■ Aim of the task ■
From the line holding "pendiente (b) de x." to the final line below, restate each line word for word and add nothing.
(Records for the exercise)
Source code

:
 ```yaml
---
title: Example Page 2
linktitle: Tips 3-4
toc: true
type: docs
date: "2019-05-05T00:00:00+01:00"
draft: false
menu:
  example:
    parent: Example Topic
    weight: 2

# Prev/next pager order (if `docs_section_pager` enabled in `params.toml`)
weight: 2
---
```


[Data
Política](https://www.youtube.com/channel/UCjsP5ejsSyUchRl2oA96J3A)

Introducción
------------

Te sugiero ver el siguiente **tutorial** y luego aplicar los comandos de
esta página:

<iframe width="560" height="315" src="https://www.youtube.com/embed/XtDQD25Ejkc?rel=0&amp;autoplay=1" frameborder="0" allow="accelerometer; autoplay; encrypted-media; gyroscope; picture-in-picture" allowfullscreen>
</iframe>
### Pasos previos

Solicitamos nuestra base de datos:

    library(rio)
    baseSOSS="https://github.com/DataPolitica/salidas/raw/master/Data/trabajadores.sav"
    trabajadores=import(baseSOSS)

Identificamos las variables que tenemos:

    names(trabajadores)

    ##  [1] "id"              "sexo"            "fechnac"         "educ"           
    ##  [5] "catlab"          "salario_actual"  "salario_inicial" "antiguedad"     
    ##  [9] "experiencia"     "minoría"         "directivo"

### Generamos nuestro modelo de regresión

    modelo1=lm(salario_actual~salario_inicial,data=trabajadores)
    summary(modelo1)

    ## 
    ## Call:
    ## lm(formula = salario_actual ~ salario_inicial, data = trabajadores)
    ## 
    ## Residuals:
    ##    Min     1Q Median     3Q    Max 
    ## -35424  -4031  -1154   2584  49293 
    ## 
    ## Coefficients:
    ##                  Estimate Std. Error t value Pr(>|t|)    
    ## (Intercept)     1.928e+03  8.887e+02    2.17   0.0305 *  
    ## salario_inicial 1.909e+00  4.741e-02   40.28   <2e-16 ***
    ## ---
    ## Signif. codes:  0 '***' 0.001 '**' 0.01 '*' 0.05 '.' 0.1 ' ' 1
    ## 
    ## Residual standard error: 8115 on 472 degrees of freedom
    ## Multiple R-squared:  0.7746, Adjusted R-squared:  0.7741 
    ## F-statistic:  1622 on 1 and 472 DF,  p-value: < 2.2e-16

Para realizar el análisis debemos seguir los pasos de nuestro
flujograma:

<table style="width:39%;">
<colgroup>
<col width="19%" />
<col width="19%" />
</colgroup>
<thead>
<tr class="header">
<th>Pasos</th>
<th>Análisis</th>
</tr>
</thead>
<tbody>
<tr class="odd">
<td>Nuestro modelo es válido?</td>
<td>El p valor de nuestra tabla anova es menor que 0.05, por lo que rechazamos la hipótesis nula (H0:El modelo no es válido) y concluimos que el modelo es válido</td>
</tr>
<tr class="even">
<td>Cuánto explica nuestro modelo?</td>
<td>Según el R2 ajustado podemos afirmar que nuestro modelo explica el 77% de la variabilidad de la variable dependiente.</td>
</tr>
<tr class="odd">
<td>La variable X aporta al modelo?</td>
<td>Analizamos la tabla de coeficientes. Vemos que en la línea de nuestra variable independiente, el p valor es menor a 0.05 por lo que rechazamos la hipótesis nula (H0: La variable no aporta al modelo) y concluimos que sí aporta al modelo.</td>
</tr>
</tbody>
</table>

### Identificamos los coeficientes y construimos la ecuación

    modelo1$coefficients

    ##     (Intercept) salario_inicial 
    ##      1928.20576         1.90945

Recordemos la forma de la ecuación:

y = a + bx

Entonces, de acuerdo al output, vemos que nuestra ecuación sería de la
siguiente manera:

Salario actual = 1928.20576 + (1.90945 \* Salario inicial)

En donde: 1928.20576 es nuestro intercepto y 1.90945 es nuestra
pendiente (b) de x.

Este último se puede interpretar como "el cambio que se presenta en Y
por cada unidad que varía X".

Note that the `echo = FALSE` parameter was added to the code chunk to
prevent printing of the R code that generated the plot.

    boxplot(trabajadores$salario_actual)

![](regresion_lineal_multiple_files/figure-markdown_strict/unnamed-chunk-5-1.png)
(End Records for the exercise)
■ Answer for this exercise ■
pendiente (b) de x.

Este último se puede interpretar como "el cambio que se presenta en Y
por cada unidad que varía X".

Note that the `echo = FALSE` parameter was added to the code chunk to
prevent printing of the R code that generated the plot.

    boxplot(trabajadores$salario_actual)

![](regresion_lineal_multiple_files/figure-markdown_strict/unnamed-chunk-5-1.png)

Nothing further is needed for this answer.